Oxyresveratrol (OXY) is a natural hydroxylated stilbene existing in mulberry. OXY is antioxidant, blood-brain-barrier permeable and readily water-soluble. Numerous reports have shown its neuroprotective effects against Alzheimer’s disease (AD) and stroke. As little is known about its neuroprotective effects on Parkinson’s disease (PD), we investigate whether OXY can prevent parkinsonian mimetic 6-hydroxydopamine (6-OHDA) neurotoxicity. In SH-SY5Y cells, both pretreatment and post-treatment with OXY significantly reduced lactate dehydrogenase release and caspase-3 activity.

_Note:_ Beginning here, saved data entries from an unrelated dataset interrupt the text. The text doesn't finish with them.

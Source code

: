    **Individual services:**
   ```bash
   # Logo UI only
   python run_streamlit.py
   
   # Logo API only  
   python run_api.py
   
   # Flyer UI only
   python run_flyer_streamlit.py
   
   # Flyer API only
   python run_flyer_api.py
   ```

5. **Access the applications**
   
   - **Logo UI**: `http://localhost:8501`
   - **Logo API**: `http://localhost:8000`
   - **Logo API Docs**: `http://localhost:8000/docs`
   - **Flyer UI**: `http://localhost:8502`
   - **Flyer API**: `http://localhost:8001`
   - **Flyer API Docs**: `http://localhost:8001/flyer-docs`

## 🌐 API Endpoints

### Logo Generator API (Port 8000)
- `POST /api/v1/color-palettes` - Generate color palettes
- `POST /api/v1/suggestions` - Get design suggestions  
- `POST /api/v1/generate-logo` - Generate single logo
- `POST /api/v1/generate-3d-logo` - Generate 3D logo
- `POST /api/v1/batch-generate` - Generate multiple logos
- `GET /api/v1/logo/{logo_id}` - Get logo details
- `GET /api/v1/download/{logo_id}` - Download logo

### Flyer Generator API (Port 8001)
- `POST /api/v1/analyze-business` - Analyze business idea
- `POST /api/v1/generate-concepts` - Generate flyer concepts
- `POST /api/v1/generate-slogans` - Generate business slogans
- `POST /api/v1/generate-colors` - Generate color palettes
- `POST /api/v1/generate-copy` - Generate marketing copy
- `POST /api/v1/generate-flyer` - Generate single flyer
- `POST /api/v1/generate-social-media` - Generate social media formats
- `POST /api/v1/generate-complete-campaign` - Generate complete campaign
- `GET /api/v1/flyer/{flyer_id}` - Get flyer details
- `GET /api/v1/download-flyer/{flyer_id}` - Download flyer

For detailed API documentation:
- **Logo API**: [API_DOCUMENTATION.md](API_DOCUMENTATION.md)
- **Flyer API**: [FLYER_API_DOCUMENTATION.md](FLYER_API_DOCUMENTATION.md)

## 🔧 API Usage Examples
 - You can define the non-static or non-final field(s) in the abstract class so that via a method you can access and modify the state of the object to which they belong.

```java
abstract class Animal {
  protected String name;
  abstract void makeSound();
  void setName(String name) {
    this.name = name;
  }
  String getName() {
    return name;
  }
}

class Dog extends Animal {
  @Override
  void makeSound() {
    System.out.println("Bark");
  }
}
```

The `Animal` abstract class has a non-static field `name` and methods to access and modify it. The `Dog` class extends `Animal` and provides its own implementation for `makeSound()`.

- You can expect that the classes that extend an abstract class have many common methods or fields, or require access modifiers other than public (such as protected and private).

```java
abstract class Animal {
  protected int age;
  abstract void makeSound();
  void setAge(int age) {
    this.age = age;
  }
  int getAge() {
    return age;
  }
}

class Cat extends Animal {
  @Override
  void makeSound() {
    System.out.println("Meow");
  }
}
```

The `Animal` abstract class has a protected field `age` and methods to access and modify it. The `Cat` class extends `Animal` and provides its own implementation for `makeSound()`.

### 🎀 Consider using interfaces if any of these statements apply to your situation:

Moreover, OXY exhibited a wide effective window compared to resveratrol. Our experimental results have demonstrated that OXY could penetrate cell membrane by HPLC analysis of cell extract. In this notion, OXY may act as intracellular antioxidants to significantly repress the generation of reactive oxygen species (ROS) triggered by 6-OHDA. Therefore, OXY markedly attenuated 6-OHDA-induced phosphorylation of JNK and c-Jun. Apart from the conventional antioxidant activity, we proved that OXY up-regulated the expression of SirT1 repressed by 6-OHDA, and prevented the acetylation of downstream p53. Taken together, both antioxidant activity and up-regulation of SirT1 by OXY may be responsible for preventing 6-OHDA-induced neurotoxicity, and dietary OXY can be a potential candidate for nutritional supplement preventing neurodegeneration from PD.